> [What you need to do]
Once the line with "# LA's Divine" is found in the entries below, print it and each following line exactly, stopping after the line with "LA assembled its"; print nothing else.

(Rendered images with source text)
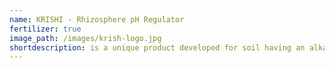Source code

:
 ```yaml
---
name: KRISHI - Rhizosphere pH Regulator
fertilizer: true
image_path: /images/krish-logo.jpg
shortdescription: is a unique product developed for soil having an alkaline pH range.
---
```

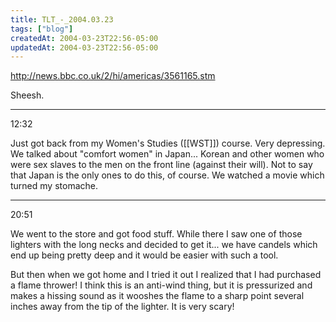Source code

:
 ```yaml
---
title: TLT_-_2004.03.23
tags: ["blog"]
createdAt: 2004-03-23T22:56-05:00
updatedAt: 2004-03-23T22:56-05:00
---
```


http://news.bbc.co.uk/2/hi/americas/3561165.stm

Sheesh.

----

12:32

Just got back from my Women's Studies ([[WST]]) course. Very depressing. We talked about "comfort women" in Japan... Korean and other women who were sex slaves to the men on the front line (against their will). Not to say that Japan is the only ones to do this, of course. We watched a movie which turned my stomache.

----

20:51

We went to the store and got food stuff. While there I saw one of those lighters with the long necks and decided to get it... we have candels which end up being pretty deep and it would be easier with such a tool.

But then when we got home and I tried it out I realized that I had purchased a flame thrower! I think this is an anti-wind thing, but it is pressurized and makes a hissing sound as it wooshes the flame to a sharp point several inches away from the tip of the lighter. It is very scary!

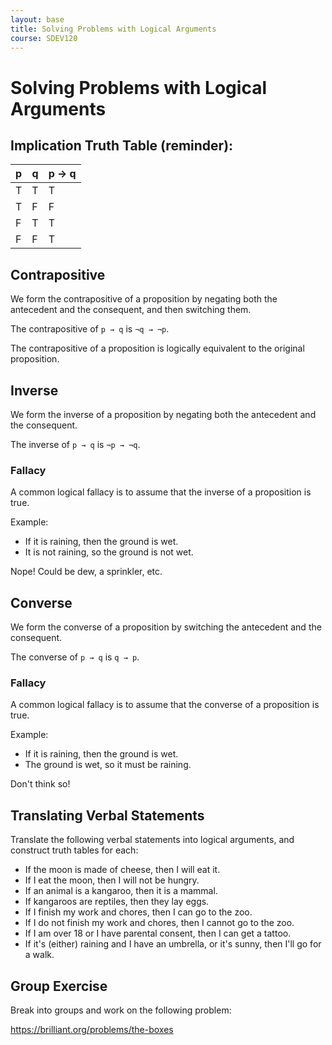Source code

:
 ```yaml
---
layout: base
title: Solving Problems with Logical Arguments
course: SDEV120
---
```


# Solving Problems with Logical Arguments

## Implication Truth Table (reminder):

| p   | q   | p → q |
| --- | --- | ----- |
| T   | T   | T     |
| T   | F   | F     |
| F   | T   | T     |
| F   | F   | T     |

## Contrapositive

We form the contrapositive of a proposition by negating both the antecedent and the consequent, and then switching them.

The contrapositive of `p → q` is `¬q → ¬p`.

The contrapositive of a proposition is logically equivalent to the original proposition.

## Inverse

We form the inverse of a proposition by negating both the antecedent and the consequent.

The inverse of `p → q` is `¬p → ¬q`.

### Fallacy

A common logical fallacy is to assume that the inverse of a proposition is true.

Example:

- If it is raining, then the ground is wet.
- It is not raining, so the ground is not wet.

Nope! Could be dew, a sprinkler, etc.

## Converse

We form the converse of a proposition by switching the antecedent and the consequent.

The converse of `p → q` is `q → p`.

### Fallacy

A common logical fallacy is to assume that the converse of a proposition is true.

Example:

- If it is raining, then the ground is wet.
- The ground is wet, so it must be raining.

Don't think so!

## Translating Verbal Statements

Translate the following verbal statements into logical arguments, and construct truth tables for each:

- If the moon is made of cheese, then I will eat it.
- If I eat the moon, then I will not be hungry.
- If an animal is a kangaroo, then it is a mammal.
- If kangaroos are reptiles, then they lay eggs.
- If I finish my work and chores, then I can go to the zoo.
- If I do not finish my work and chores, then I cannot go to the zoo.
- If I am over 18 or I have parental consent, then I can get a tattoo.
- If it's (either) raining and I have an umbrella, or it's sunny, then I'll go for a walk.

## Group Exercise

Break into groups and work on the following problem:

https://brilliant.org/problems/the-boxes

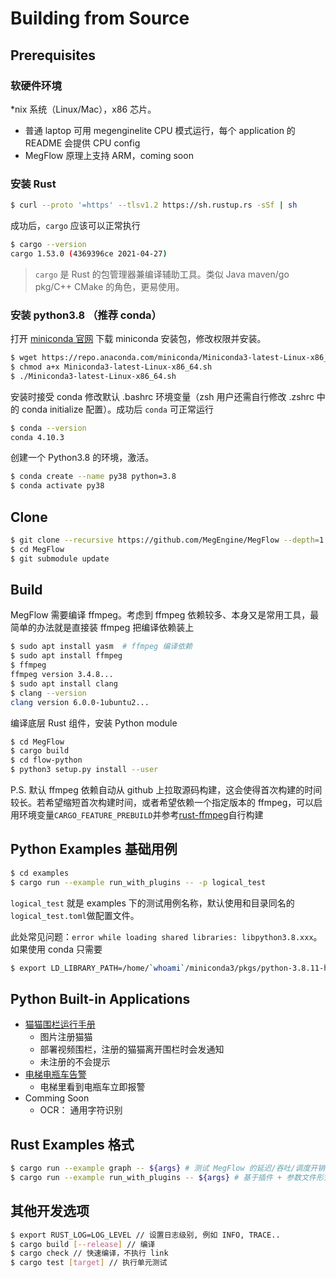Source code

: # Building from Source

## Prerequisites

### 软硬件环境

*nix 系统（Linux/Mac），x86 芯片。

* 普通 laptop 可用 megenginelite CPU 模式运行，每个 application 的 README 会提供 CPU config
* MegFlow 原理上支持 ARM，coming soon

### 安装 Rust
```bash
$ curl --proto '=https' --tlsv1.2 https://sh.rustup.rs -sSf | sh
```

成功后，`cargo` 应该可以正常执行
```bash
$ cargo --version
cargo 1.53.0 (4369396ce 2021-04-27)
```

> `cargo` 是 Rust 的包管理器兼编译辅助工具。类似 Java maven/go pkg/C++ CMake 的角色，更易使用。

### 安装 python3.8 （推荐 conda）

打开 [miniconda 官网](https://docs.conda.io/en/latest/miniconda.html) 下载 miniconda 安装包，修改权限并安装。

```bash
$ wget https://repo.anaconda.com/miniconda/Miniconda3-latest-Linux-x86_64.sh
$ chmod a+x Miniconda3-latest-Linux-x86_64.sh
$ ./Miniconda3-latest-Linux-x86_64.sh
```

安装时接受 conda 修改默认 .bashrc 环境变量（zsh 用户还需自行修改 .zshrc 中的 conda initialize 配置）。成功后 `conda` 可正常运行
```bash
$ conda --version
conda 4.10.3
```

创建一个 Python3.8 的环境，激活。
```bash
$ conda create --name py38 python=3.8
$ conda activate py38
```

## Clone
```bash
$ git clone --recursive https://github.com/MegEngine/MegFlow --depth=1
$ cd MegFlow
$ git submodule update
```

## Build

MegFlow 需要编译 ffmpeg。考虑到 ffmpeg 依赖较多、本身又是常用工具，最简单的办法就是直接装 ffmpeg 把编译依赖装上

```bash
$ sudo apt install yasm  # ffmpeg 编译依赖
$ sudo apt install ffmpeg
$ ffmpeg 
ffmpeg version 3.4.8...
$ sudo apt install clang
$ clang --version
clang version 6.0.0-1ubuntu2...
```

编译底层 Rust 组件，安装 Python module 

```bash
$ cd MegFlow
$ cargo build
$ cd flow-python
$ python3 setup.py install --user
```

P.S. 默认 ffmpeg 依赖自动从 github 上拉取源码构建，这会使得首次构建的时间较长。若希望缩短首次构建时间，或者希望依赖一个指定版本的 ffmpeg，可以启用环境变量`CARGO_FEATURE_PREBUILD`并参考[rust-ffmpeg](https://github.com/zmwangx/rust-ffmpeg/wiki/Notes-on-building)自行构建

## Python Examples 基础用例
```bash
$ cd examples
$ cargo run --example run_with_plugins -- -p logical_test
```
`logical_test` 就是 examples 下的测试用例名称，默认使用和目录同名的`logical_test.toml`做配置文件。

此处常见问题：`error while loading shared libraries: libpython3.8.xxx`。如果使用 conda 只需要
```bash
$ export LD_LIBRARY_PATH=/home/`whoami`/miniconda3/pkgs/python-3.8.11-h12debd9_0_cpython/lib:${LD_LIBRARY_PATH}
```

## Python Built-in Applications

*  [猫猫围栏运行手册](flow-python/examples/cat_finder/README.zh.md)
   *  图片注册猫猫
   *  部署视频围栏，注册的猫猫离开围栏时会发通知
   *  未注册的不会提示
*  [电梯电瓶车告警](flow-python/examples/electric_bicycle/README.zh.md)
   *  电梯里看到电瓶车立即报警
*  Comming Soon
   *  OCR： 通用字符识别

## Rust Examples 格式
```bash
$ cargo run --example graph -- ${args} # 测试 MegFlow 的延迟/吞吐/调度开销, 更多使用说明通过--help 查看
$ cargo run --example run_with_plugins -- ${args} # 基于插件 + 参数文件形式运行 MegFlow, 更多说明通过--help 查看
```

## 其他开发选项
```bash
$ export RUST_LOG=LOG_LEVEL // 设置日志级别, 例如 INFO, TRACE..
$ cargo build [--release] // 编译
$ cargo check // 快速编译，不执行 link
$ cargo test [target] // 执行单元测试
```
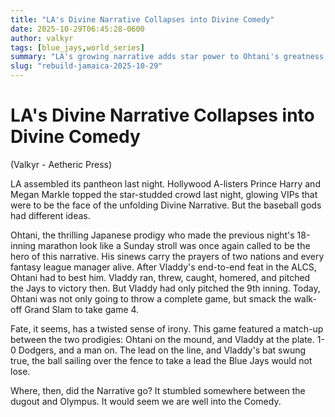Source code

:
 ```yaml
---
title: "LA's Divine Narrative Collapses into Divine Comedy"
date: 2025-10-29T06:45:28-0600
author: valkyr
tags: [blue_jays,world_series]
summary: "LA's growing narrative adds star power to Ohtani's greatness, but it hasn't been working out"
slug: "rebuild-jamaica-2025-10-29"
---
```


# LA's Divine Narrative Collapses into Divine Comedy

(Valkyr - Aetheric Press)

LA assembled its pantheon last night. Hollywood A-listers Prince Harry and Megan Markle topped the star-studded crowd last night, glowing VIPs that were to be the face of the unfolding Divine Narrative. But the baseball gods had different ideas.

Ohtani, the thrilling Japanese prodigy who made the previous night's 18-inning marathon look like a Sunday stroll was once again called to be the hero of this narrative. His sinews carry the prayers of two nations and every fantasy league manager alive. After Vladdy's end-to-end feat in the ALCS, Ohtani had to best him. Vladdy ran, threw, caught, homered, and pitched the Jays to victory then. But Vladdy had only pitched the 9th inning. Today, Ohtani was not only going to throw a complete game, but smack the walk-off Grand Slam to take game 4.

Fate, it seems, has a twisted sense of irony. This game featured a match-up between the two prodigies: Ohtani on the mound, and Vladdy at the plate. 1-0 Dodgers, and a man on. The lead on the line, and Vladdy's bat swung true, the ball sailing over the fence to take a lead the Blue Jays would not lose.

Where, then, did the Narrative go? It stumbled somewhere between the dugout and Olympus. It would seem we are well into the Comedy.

> [Result of this exercise]
# LA's Divine Narrative Collapses into Divine Comedy

(Valkyr - Aetheric Press)

LA assembled its pantheon last night. Hollywood A-listers Prince Harry and Megan Markle topped the star-studded crowd last night, glowing VIPs that were to be the face of the unfolding Divine Narrative. But the baseball gods had different ideas.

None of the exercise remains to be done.